The king sent to Robert Minton to tell him that the pretender had been crowned King Edward VI by the Irish in Dublin. There was bound to be war eventually, and it came quickly. The forces of the Yorkist rebels had landed in Lancaster, and they had already begun their march over the Pennines. The Earl of Lisle was summoned to join the king’s forces.
“Why must you go?” Lucianna asked him. “Men of property do not go to war in Florence. That is why Lorenzo keeps an army.”
“In England,” he explained, “it is a man’s duty, be he of high station or low, to support his king in battle. This will be over quickly, and these Yorkist pretensions must be put to rest once and for all. This should end it, although I would have thought the battle we fought at Bosworth several years ago ended it.”
“Is it possible this boy is who he says he is?” Lucianna wondered aloud.
“Nay, he is not. King Edward’s sons disappeared from the Tower and were never again seen.”
“How long will you be gone from Wye?” Lucianna inquired.
“However long it takes to defeat these rebels, amore mia. I like it no better than you, but I cannot refuse to go. And I must take with me a small troop of men, most of whom are unlikely to return, for the fighting will be hard, Lucianna. This is a battle for a kingdom.”
Her mother had never had to face her husband going off to a war, Lucianna thought, but then she was not her mother. And she was no longer living in Florence. She was English, and living in a northern land where loyal subjects joined their
king in battle.
“You cannot know for how long you will be gone,” she said. “Will Worrell be able to manage in your absence? What should I know that I do not, Roberto? What must I do to help and keep Wye Court safe?”
“Worrell will see to the land and the stock, but you will have to oversee my records, which include the births of beasts. There are at least two more heifers almost ready to calve. Worrell will tell you if they are bull or female, and you must enter that in my books. We grow and make almost all of what we use and need. You will know what you need should a peddler come to the village. I offer hospitality to any who come peaceably, and so must you, even if I am not here,” he explained.
“I understand,” she said. “And hopefully you will not be gone long.” Wars, she knew, could last for months. “But how am I to recognize friend from foe? I would not unknowingly give hospitality to a Yorkist rebel, my lord.”
“The battle will be more north,” he said. “It is unlikely any Yorkists will come this far south, for we are too close to Wales, the stronghold of the Tudor family.”
“Who leads these rebels?” Lucianna asked, curious.
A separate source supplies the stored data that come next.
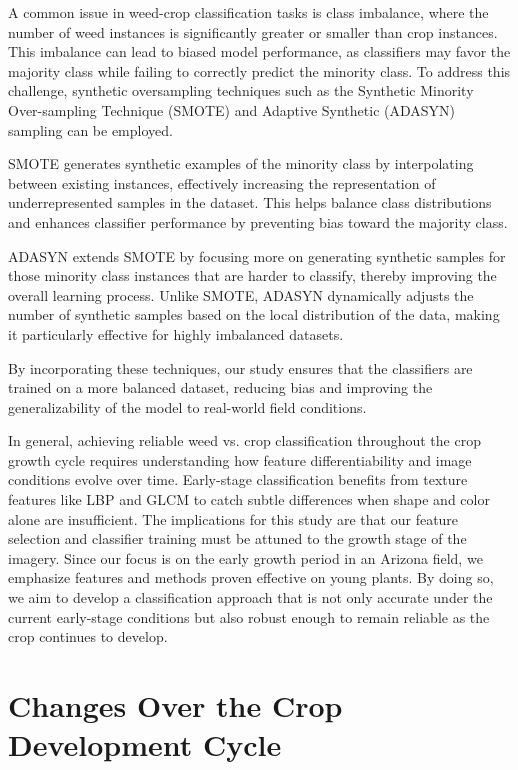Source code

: \documentclass[letterpaper]{report}
\begin{document}
A common issue in weed-crop classification tasks is class imbalance, where the number of weed instances is significantly greater or smaller than crop instances. This imbalance can lead to biased model performance, as classifiers may favor the majority class while failing to correctly predict the minority class. To address this challenge, synthetic oversampling techniques such as the Synthetic Minority Over-sampling Technique (SMOTE) and Adaptive Synthetic (ADASYN) sampling can be employed.

SMOTE generates synthetic examples of the minority class by interpolating between existing instances, effectively increasing the representation of underrepresented samples in the dataset. This helps balance class distributions and enhances classifier performance by preventing bias toward the majority class.

ADASYN extends SMOTE by focusing more on generating synthetic samples for those minority class instances that are harder to classify, thereby improving the overall learning process. Unlike SMOTE, ADASYN dynamically adjusts the number of synthetic samples based on the local distribution of the data, making it particularly effective for highly imbalanced datasets.

By incorporating these techniques, our study ensures that the classifiers are trained on a more balanced dataset, reducing bias and improving the generalizability of the model to real-world field conditions.

In general, achieving reliable weed vs. crop classification throughout the crop growth cycle requires understanding how feature differentiability and image conditions evolve over time. Early-stage classification benefits from texture features like LBP and GLCM to catch subtle differences when shape and color alone are insufficient. The implications for this study are that our feature selection and classifier training must be attuned to the growth stage of the imagery. Since our focus is on the early growth period in an Arizona field, we emphasize features and methods proven effective on young plants. By doing so, we aim to develop a classification approach that is not only accurate under the current early-stage conditions but also robust enough to remain reliable as the crop continues to develop.

\section{Changes Over the Crop Development Cycle}
\end{document}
“The Earl of Lincoln, one of the last of the Plantagenets. King Richard made him his heir after his own son died. And I suspect Lord Lovell is involved too.”
The names were familiar but actually meant little to her, as she had not become involved in the court. Lucianna nodded. “Do you think they can win?” she queried her husband.
“In war, no one can be certain who will win,” he replied. “The king has sufficient forces, but so, I suspect, do the rebels.” What she was really asking him was whether she thought he could come home safely, but of course he could not answer her one way or another. He put his arms around her. “This is likely to be quick, amore mia. And hopefully it will be the last of it.”
“I hope so,” Lucianna said softly. She didn’t want him to go, but then what woman sent her man off to war willingly? She could not make it more difficult for him by weeping. She wasn’t the only woman in England now with a husband going off to war.